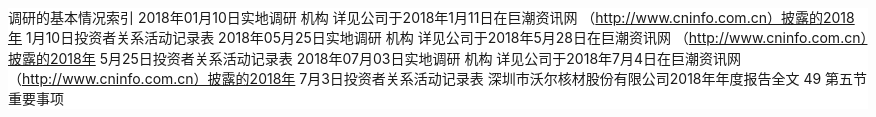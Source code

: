 调研的基本情况索引
2018年01月10日实地调研
机构
详见公司于2018年1月11日在巨潮资讯网
（http://www.cninfo.com.cn）披露的2018年
1月10日投资者关系活动记录表
2018年05月25日实地调研
机构
详见公司于2018年5月28日在巨潮资讯网
（http://www.cninfo.com.cn）披露的2018年
5月25日投资者关系活动记录表
2018年07月03日实地调研
机构
详见公司于2018年7月4日在巨潮资讯网
（http://www.cninfo.com.cn）披露的2018年
7月3日投资者关系活动记录表
深圳市沃尔核材股份有限公司2018年年度报告全文
49
第五节重要事项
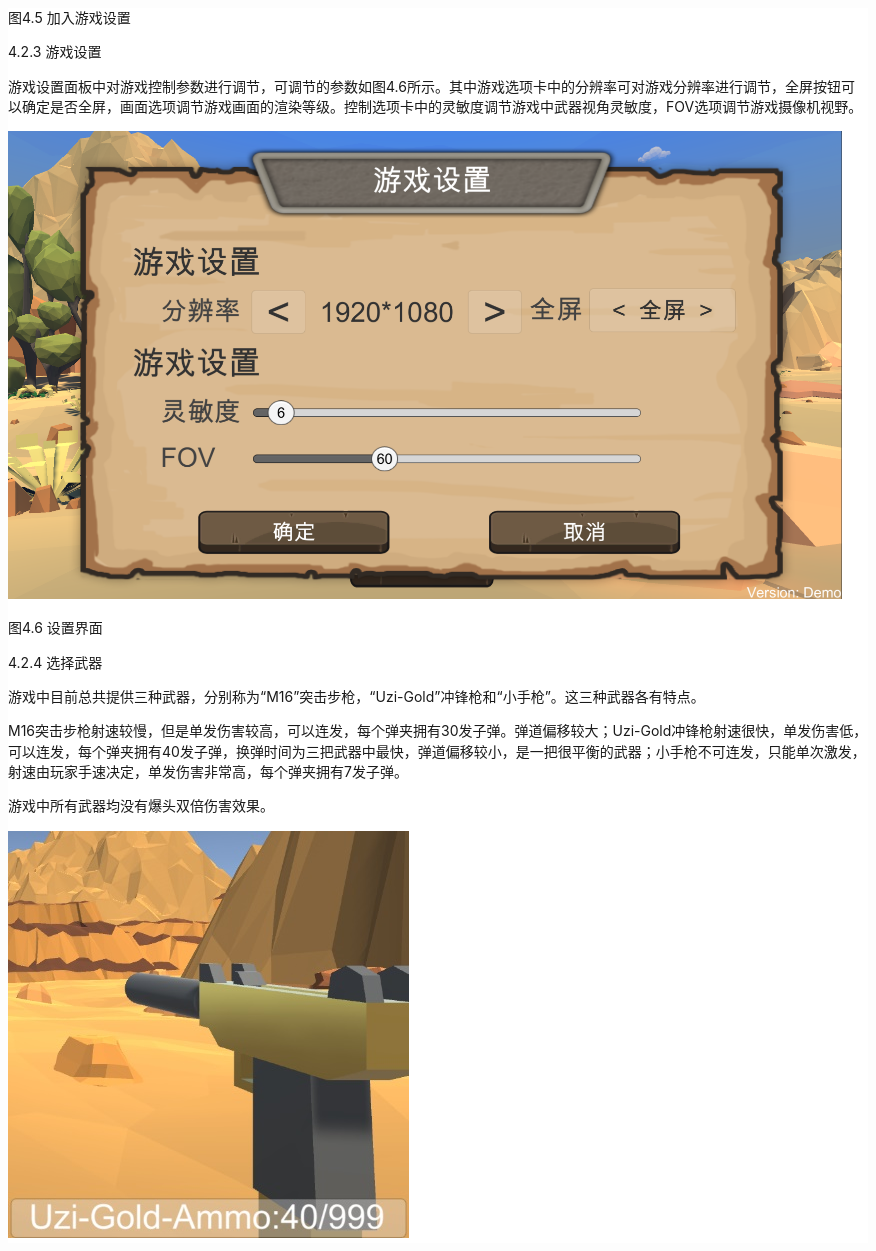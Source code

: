
图4.5 加入游戏设置

4.2.3 游戏设置

游戏设置面板中对游戏控制参数进行调节，可调节的参数如图4.6所示。其中游戏选项卡中的分辨率可对游戏分辨率进行调节，全屏按钮可以确定是否全屏，画面选项调节游戏画面的渲染等级。控制选项卡中的灵敏度调节游戏中武器视角灵敏度，FOV选项调节游戏摄像机视野。

![](..\assets\img\papermedia/4452d5adb4b495098609d6a5e89b5283.png)

图4.6 设置界面

4.2.4 选择武器

游戏中目前总共提供三种武器，分别称为“M16”突击步枪，“Uzi-Gold”冲锋枪和“小手枪”。这三种武器各有特点。

M16突击步枪射速较慢，但是单发伤害较高，可以连发，每个弹夹拥有30发子弹。弹道偏移较大；Uzi-Gold冲锋枪射速很快，单发伤害低，可以连发，每个弹夹拥有40发子弹，换弹时间为三把武器中最快，弹道偏移较小，是一把很平衡的武器；小手枪不可连发，只能单次激发，射速由玩家手速决定，单发伤害非常高，每个弹夹拥有7发子弹。

游戏中所有武器均没有爆头双倍伤害效果。

![](..\assets\img\papermedia/ace6d843aa0ba22a4f593e95a943bd2e.jpg)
+-------+
* Problem description: Pictures are to be left out, and each line from the one that contains "详见公司于2018年7月4日在巨潮资讯网" through the end of the listing is to be copied exactly.

* Exercise response:
详见公司于2018年7月4日在巨潮资讯网
（http://www.cninfo.com.cn）披露的2018年
7月3日投资者关系活动记录表
深圳市沃尔核材股份有限公司2018年年度报告全文
49
第五节重要事项
Source code

:
图4.5 加入游戏设置

4.2.3 游戏设置

游戏设置面板中对游戏控制参数进行调节，可调节的参数如图4.6所示。其中游戏选项卡中的分辨率可对游戏分辨率进行调节，全屏按钮可以确定是否全屏，画面选项调节游戏画面的渲染等级。控制选项卡中的灵敏度调节游戏中武器视角灵敏度，FOV选项调节游戏摄像机视野。

![](..\assets\img\papermedia/4452d5adb4b495098609d6a5e89b5283.png)

图4.6 设置界面

4.2.4 选择武器

游戏中目前总共提供三种武器，分别称为“M16”突击步枪，“Uzi-Gold”冲锋枪和“小手枪”。这三种武器各有特点。

M16突击步枪射速较慢，但是单发伤害较高，可以连发，每个弹夹拥有30发子弹。弹道偏移较大；Uzi-Gold冲锋枪射速很快，单发伤害低，可以连发，每个弹夹拥有40发子弹，换弹时间为三把武器中最快，弹道偏移较小，是一把很平衡的武器；小手枪不可连发，只能单次激发，射速由玩家手速决定，单发伤害非常高，每个弹夹拥有7发子弹。

游戏中所有武器均没有爆头双倍伤害效果。

![](..\assets\img\papermedia/ace6d843aa0ba22a4f593e95a943bd2e.jpg)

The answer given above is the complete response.